Plain-text document sources
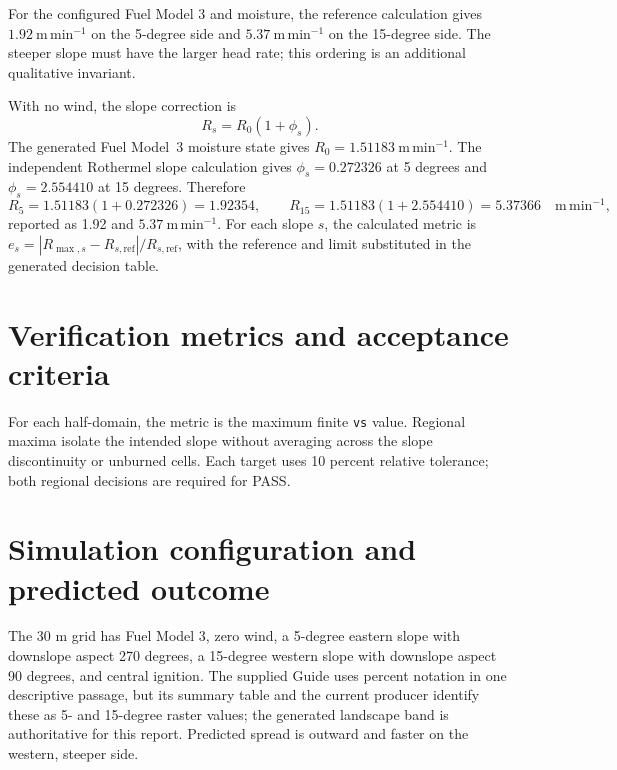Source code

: For the configured Fuel Model 3 and moisture, the reference calculation gives \(1.92~\mathrm{m\,min^{-1}}\) on the 5-degree side and \(5.37~\mathrm{m\,min^{-1}}\) on the 15-degree side.  The steeper slope must have the larger head rate; this ordering is an additional qualitative invariant.

With no wind, the slope correction is
\[
 R_s=R_0(1+\phi_s).
\]
The generated Fuel Model~3 moisture state gives
\(R_0=1.51183~\mathrm{m\,min^{-1}}\).  The independent Rothermel slope
calculation gives \(\phi_s=0.272326\) at 5 degrees and
\(\phi_s=2.554410\) at 15 degrees.  Therefore
\[
 R_{5}=1.51183(1+0.272326)=1.92354,\qquad
 R_{15}=1.51183(1+2.554410)=5.37366
 \quad\mathrm{m\,min^{-1}},
\]
reported as 1.92 and \(5.37~\mathrm{m\,min^{-1}}\).  For each slope
\(s\), the calculated metric is
\(e_s=|R_{\max,s}-R_{s,\mathrm{ref}}|/R_{s,\mathrm{ref}}\), with the
reference and limit substituted in the generated decision table.

\section{Verification metrics and acceptance criteria}

For each half-domain, the metric is the maximum finite \texttt{vs} value. Regional maxima isolate the intended slope without averaging across the slope discontinuity or unburned cells. Each target uses 10 percent relative tolerance; both regional decisions are required for PASS.

\section{Simulation configuration and predicted outcome}

The 30 m grid has Fuel Model 3, zero wind, a 5-degree eastern slope with downslope aspect 270 degrees, a 15-degree western slope with downslope aspect 90 degrees, and central ignition. The supplied Guide uses percent notation in one descriptive passage, but its summary table and the current producer identify these as 5- and 15-degree raster values; the generated landscape band is authoritative for this report. Predicted spread is outward and faster on the western, steeper side.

* Work instructions *
Give back the records above exactly, with no pictures.

* Exercise output *
Source code

: For the configured Fuel Model 3 and moisture, the reference calculation gives \(1.92~\mathrm{m\,min^{-1}}\) on the 5-degree side and \(5.37~\mathrm{m\,min^{-1}}\) on the 15-degree side.  The steeper slope must have the larger head rate; this ordering is an additional qualitative invariant.

With no wind, the slope correction is
\[
 R_s=R_0(1+\phi_s).
\]
The generated Fuel Model~3 moisture state gives
\(R_0=1.51183~\mathrm{m\,min^{-1}}\).  The independent Rothermel slope
calculation gives \(\phi_s=0.272326\) at 5 degrees and
\(\phi_s=2.554410\) at 15 degrees.  Therefore
\[
 R_{5}=1.51183(1+0.272326)=1.92354,\qquad
 R_{15}=1.51183(1+2.554410)=5.37366
 \quad\mathrm{m\,min^{-1}},
\]
reported as 1.92 and \(5.37~\mathrm{m\,min^{-1}}\).  For each slope
\(s\), the calculated metric is
\(e_s=|R_{\max,s}-R_{s,\mathrm{ref}}|/R_{s,\mathrm{ref}}\), with the
reference and limit substituted in the generated decision table.

\section{Verification metrics and acceptance criteria}

For each half-domain, the metric is the maximum finite \texttt{vs} value. Regional maxima isolate the intended slope without averaging across the slope discontinuity or unburned cells. Each target uses 10 percent relative tolerance; both regional decisions are required for PASS.

\section{Simulation configuration and predicted outcome}

The 30 m grid has Fuel Model 3, zero wind, a 5-degree eastern slope with downslope aspect 270 degrees, a 15-degree western slope with downslope aspect 90 degrees, and central ignition. The supplied Guide uses percent notation in one descriptive passage, but its summary table and the current producer identify these as 5- and 15-degree raster values; the generated landscape band is authoritative for this report. Predicted spread is outward and faster on the western, steeper side.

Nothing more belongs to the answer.